You are viewing a plain text version of this content. The canonical link for it is here.

Posted to issues@spark.apache.org by "Wenchen Fan (JIRA)" <ji...@apache.org> on 2015/10/08 22:22:27 UTC

[jira] [Created] (SPARK-11013) SparkPlan may mistakenly register child plan's accumulators for SQL metrics

Wenchen Fan created SPARK-11013:
-----------------------------------

             Summary: SparkPlan may mistakenly register child plan's accumulators for SQL metrics
                 Key: SPARK-11013
                 URL: https://issues.apache.org/jira/browse/SPARK-11013
             Project: Spark
          Issue Type: Bug
          Components: SQL
            Reporter: Wenchen Fan


The reason is that: when we call RDD API inside SparkPlan, we are very likely to reference the SparkPlan in the closure and thus serialize and transfer a SparkPlan tree to executor side.
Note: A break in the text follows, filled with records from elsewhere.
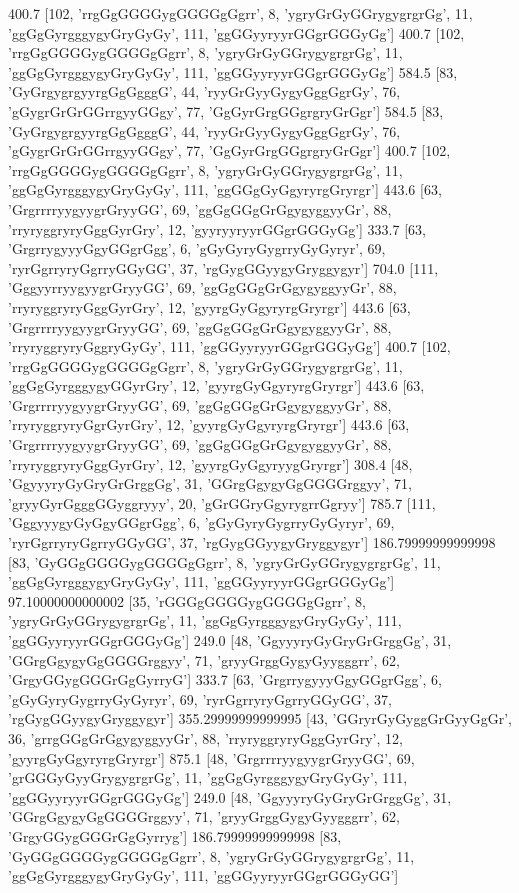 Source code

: 400.7 [102, 'rrgGgGGGGygGGGGgGgrr', 8, 'ygryGrGyGGrygygrgrGg', 11, 'ggGgGyrgggygyGryGyGy', 111, 'ggGGyyryyrGGgrGGGyGg']
400.7 [102, 'rrgGgGGGGygGGGGgGgrr', 8, 'ygryGrGyGGrygygrgrGg', 11, 'ggGgGyrgggygyGryGyGy', 111, 'ggGGyyryyrGGgrGGGyGg']
584.5 [83, 'GyGrgygrgyyrgGgGgggG', 44, 'ryyGrGyyGygyGggGgrGy', 76, 'gGygrGrGrGGrrgyyGGgy', 77, 'GgGyrGrgGGgrgryGrGgr']
584.5 [83, 'GyGrgygrgyyrgGgGgggG', 44, 'ryyGrGyyGygyGggGgrGy', 76, 'gGygrGrGrGGrrgyyGGgy', 77, 'GgGyrGrgGGgrgryGrGgr']
400.7 [102, 'rrgGgGGGGygGGGGgGgrr', 8, 'ygryGrGyGGrygygrgrGg', 11, 'ggGgGyrgggygyGryGyGy', 111, 'ggGGgGyGgyryrgGryrgr']
443.6 [63, 'GrgrrrryygyygrGryyGG', 69, 'ggGgGGgGrGgygyggyyGr', 88, 'rryryggryryGggGyrGry', 12, 'gyyryyryyrGGgrGGGyGg']
333.7 [63, 'GrgrrygyyyGgyGGgrGgg', 6, 'gGyGyryGygrryGyGyryr', 69, 'ryrGgrryryGgrryGGyGG', 37, 'rgGygGGyygyGryggygyr']
704.0 [111, 'GggyyrryygyygrGryyGG', 69, 'ggGgGGgGrGgygyggyyGr', 88, 'rryryggryryGggGyrGry', 12, 'gyyrgGyGgyryrgGryrgr']
443.6 [63, 'GrgrrrryygyygrGryyGG', 69, 'ggGgGGgGrGgygyggyyGr', 88, 'rryryggryryGggryGyGy', 111, 'ggGGyyryyrGGgrGGGyGg']
400.7 [102, 'rrgGgGGGGygGGGGgGgrr', 8, 'ygryGrGyGGrygygrgrGg', 11, 'ggGgGyrgggygyGGyrGry', 12, 'gyyrgGyGgyryrgGryrgr']
443.6 [63, 'GrgrrrryygyygrGryyGG', 69, 'ggGgGGgGrGgygyggyyGr', 88, 'rryryggryryGgrGyrGry', 12, 'gyyrgGyGgyryrgGryrgr']
443.6 [63, 'GrgrrrryygyygrGryyGG', 69, 'ggGgGGgGrGgygyggyyGr', 88, 'rryryggryryGggGyrGry', 12, 'gyyrgGyGgyryygGryrgr']
308.4 [48, 'GgyyyryGyGryGrGrggGg', 31, 'GGrgGgygyGgGGGGrggyy', 71, 'gryyGyrGgggGGyggryyy', 20, 'gGrGGryGgyrygrrGgryy']
785.7 [111, 'GggyyygyGyGgyGGgrGgg', 6, 'gGyGyryGygrryGyGyryr', 69, 'ryrGgrryryGgrryGGyGG', 37, 'rgGygGGyygyGryggygyr']
186.79999999999998 [83, 'GyGGgGGGGygGGGGgGgrr', 8, 'ygryGrGyGGrygygrgrGg', 11, 'ggGgGyrgggygyGryGyGy', 111, 'ggGGyyryyrGGgrGGGyGg']
97.10000000000002 [35, 'rGGGgGGGGygGGGGgGgrr', 8, 'ygryGrGyGGrygygrgrGg', 11, 'ggGgGyrgggygyGryGyGy', 111, 'ggGGyyryyrGGgrGGGyGg']
249.0 [48, 'GgyyyryGyGryGrGrggGg', 31, 'GGrgGgygyGgGGGGrggyy', 71, 'gryyGrggGygyGyygggrr', 62, 'GrgyGGygGGGrGgGyrryG']
333.7 [63, 'GrgrrygyyyGgyGGgrGgg', 6, 'gGyGyryGygrryGyGyryr', 69, 'ryrGgrryryGgrryGGyGG', 37, 'rgGygGGyygyGryggygyr']
355.29999999999995 [43, 'GGryrGyGyggGrGyyGgGr', 36, 'grrgGGgGrGgygyggyyGr', 88, 'rryryggryryGggGyrGry', 12, 'gyyrgGyGgyryrgGryrgr']
875.1 [48, 'GrgrrrryygyygrGryyGG', 69, 'grGGGyGyyGrygygrgrGg', 11, 'ggGgGyrgggygyGryGyGy', 111, 'ggGGyyryyrGGgrGGGyGg']
249.0 [48, 'GgyyyryGyGryGrGrggGg', 31, 'GGrgGgygyGgGGGGrggyy', 71, 'gryyGrggGygyGyygggrr', 62, 'GrgyGGygGGGrGgGyrryg']
186.79999999999998 [83, 'GyGGgGGGGygGGGGgGgrr', 8, 'ygryGrGyGGrygygrgrGg', 11, 'ggGgGyrgggygyGryGyGy', 111, 'ggGGyyryyrGGgrGGGyGG']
When we deserialize it, the accumulators in child SparkPlan are also deserialized and registered, and always report zero value.
This is not a problem currently because we only have one operation to aggregate the accumulators: add. However, if we wanna support more complex metric like min, the extra zero values will lead to wrong result.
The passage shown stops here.